At the fourth Financing for Development conference in Sevilla, Spain, following the withdrawal of the US from the negotiations, more than 190 countries approved major pledges on debt relief, domestic resource mobilization and climate finance.
While no entity can fully make up for the absence of the US government, the UN needs to radically rethink its approach to an often-forgotten party: the private sector. The combined revenues of the world’s top 500 companies rival the budgets of all governments worldwide. If more private-sector involvement could be unlocked, it would drive progress on global challenges. Multinational companies understand that addressing poverty, conflict and climate change isn’t charity; it’s an investment in creating stable, growing markets on which long-term business success depends.

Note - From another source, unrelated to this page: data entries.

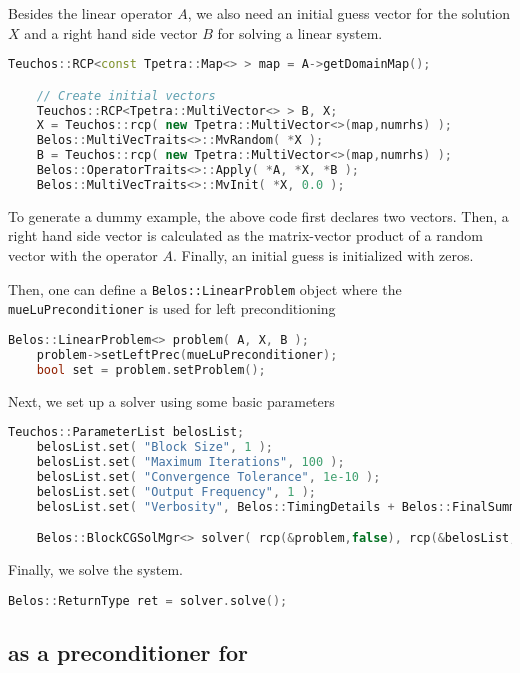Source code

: Besides the linear operator $A$, we also need an initial guess vector for the
solution $X$ and a right hand side vector $B$ for solving a linear system.
\begin{lstlisting}[language=C++]
    Teuchos::RCP<const Tpetra::Map<> > map = A->getDomainMap();

    // Create initial vectors
    Teuchos::RCP<Tpetra::MultiVector<> > B, X;
    X = Teuchos::rcp( new Tpetra::MultiVector<>(map,numrhs) );
    Belos::MultiVecTraits<>::MvRandom( *X );
    B = Teuchos::rcp( new Tpetra::MultiVector<>(map,numrhs) );
    Belos::OperatorTraits<>::Apply( *A, *X, *B );
    Belos::MultiVecTraits<>::MvInit( *X, 0.0 );
\end{lstlisting}
To generate a dummy example, the above code first declares two vectors. Then, a
right hand side vector is calculated as the matrix-vector product of a random vector
with the operator $A$. Finally, an initial guess is initialized with zeros.

Then, one can define a \texttt{Belos::LinearProblem} object where the
\texttt{mueLuPreconditioner} is used for left preconditioning
\begin{lstlisting}[language=C++]
    Belos::LinearProblem<> problem( A, X, B );
    problem->setLeftPrec(mueLuPreconditioner);
    bool set = problem.setProblem();
\end{lstlisting}

Next, we set up a \belos{} solver using some basic parameters
\begin{lstlisting}[language=C++]
    Teuchos::ParameterList belosList;
    belosList.set( "Block Size", 1 );
    belosList.set( "Maximum Iterations", 100 );
    belosList.set( "Convergence Tolerance", 1e-10 );
    belosList.set( "Output Frequency", 1 );
    belosList.set( "Verbosity", Belos::TimingDetails + Belos::FinalSummary );

    Belos::BlockCGSolMgr<> solver( rcp(&problem,false), rcp(&belosList,false) );
\end{lstlisting}

Finally, we solve the system.
\begin{lstlisting}[language=C++]
    Belos::ReturnType ret = solver.solve();
\end{lstlisting}

\subsection{\muelu{} as a preconditioner for \aztecoo}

Private sector engagement is about more than funding — it’s also about harnessing expertise that can make UN programs smarter and more effective. By leveraging advanced data tools to sharpen how aid is targeted, world-class logistics to accelerate humanitarian supply chains, fintech to streamline cash assistance and renewable energy to reduce the cost and risk of fueling peacekeeping missions, the UN can deliver results that are more scalable and sustainable.
Nowhere is the case for private sector expertise stronger than in artificial intelligence. Last year, Secretary-General António Guterres noted that AI could help advance nearly 80 percent of the SDGs. A year later, that prediction may well underestimate its potential.
In agriculture, new private sector AI projects are optimizing irrigation and boosting crop yields. In health care, AI is being used to diagnose medical conditions in regions where doctors are scarce. In climate change, AI is helping to model sea-level rise, monitor deforestation and predict floods and wildfires. These aren’t futuristic scenarios. They are operating today, and they show the kind of innovation the UN could scale globally, if there is a commitment to responsible AI development and deployment. The adoption of the first UN resolution on AI in March 2024 — an initiative led by the Biden administration — was a crucial step in that direction.
To be clear, there is no substitute for the resources and moral authority that Washington can bring to global challenges. But the rest of the world can’t wait for a change in the White House before acting. The climate crisis won’t pause. The humanitarian needs of displaced populations won’t diminish. The technological revolution won’t slow down. These challenges demand urgency, and many of the tools for addressing them are still available.
At high-level week, the choice before the global community is stark: allow the Pact for the Future to become a historical footnote or use it as a base for a new kind of multilateralism — one that can withstand even the withdrawal of its most powerful member. The Pact was never meant to be an end in itself. It was always intended as a roadmap for bringing more parties and tools to the table to solve the world’s most serious problems. One year on, that vision is threatened, but not beyond saving.
(Chris Lu was the US ambassador to the United Nations for management and reform (2022-25) and is now the James R. Schlesinger Distinguished Professor at the University of Virginia Miller Center.)